YOUR TASK -
Your reply should consist of one number: how many lines below contain "quasi".
↓↓↓
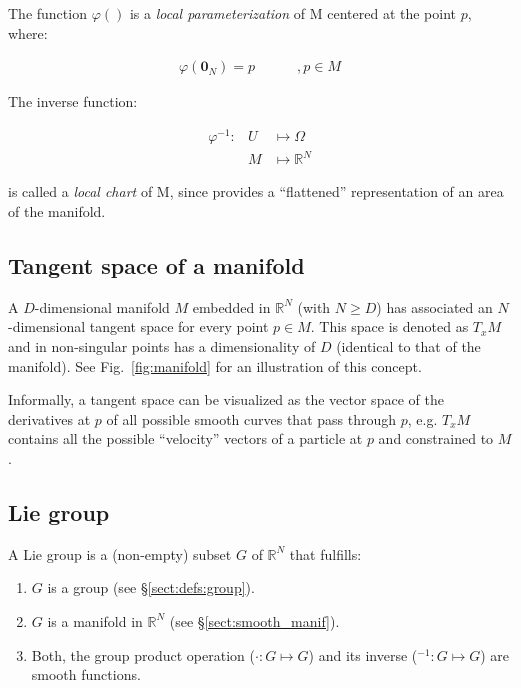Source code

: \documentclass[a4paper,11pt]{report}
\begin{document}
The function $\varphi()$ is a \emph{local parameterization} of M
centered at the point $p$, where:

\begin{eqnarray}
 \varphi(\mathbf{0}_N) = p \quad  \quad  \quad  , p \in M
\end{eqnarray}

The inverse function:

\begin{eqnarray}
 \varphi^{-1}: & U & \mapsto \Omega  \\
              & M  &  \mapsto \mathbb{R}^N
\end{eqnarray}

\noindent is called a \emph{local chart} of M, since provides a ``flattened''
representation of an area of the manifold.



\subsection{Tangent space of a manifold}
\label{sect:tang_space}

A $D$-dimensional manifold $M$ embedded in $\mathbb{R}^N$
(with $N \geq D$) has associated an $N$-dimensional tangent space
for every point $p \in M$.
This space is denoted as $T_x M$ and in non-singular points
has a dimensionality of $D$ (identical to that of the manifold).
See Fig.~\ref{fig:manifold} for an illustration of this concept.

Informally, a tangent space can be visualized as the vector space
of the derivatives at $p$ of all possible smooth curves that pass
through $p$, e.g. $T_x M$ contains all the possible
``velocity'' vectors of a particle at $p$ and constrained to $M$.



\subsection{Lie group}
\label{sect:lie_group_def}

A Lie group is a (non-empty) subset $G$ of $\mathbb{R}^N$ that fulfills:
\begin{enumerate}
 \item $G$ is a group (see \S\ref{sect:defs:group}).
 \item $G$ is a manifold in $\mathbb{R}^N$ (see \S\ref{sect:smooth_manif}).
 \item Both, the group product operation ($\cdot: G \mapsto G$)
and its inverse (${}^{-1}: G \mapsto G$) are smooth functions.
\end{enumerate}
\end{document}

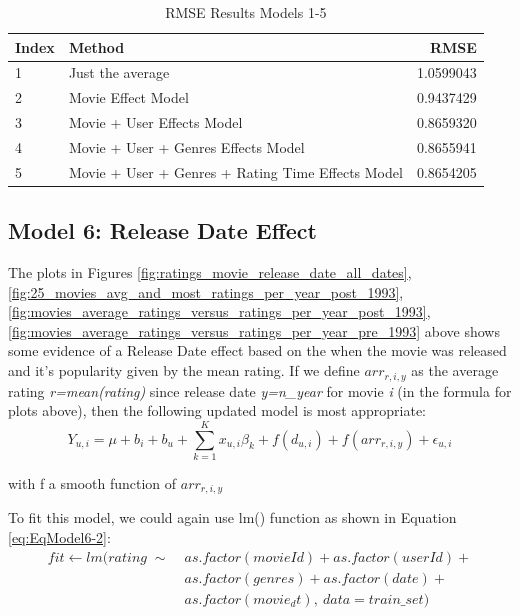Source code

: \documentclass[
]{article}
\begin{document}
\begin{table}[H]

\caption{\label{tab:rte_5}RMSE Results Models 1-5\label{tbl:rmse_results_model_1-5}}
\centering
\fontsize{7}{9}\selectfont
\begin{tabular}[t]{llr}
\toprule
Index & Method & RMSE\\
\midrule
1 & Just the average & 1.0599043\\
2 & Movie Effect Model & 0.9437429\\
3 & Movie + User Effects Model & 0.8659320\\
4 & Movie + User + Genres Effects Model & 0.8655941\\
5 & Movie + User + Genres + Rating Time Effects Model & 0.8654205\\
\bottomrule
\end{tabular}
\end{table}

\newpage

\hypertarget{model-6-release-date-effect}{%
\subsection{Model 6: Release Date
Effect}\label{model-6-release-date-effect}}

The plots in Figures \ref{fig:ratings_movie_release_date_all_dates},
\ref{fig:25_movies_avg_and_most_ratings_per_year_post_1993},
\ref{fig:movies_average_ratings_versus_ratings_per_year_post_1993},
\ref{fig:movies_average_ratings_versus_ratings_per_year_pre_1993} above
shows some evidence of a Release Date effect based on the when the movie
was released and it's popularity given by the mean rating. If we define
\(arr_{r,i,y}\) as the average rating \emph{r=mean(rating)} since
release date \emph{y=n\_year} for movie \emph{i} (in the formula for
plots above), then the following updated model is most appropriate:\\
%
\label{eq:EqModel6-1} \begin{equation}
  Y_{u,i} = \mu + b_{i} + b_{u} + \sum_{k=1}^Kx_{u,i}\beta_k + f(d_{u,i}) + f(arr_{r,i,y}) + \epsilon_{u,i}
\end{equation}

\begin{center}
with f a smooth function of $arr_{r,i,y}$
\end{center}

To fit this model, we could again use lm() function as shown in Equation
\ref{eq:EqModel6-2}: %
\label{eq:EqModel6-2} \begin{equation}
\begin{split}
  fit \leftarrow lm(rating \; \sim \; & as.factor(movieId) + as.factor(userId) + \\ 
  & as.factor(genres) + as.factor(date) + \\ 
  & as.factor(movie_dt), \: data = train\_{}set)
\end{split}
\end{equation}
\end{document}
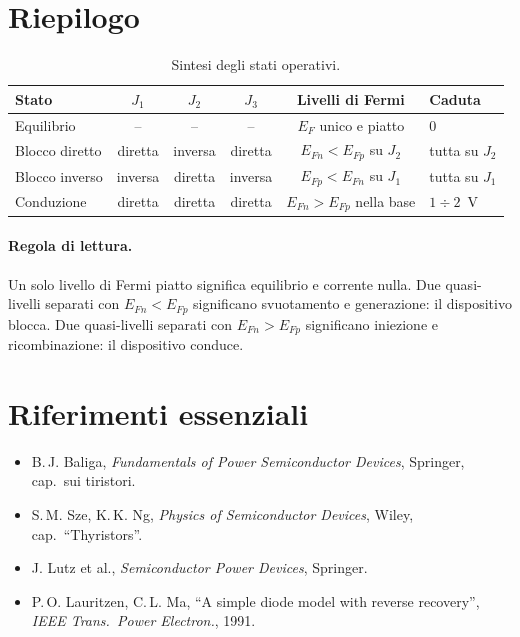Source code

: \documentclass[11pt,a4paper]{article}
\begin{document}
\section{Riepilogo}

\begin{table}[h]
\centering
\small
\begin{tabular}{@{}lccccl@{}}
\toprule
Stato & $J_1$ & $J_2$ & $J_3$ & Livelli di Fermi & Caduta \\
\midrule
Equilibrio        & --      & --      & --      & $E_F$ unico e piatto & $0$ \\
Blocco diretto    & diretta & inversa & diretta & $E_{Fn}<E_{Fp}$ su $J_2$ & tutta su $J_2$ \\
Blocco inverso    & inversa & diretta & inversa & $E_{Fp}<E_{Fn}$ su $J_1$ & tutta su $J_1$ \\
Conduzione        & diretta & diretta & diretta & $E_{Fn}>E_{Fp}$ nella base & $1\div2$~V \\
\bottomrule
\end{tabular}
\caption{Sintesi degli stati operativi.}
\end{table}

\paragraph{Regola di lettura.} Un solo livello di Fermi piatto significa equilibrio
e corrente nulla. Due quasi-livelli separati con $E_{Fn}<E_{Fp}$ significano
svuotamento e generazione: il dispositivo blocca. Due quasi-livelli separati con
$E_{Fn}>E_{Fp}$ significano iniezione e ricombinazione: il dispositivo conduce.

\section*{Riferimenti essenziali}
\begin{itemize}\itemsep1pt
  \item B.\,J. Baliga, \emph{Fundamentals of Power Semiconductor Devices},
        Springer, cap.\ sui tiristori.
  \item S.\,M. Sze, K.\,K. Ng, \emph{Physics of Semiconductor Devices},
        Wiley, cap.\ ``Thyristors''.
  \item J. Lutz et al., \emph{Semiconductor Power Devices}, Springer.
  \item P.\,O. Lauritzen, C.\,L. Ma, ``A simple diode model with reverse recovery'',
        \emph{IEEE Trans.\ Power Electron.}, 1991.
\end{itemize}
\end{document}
↑↑↑
RESPONSE AREA -
2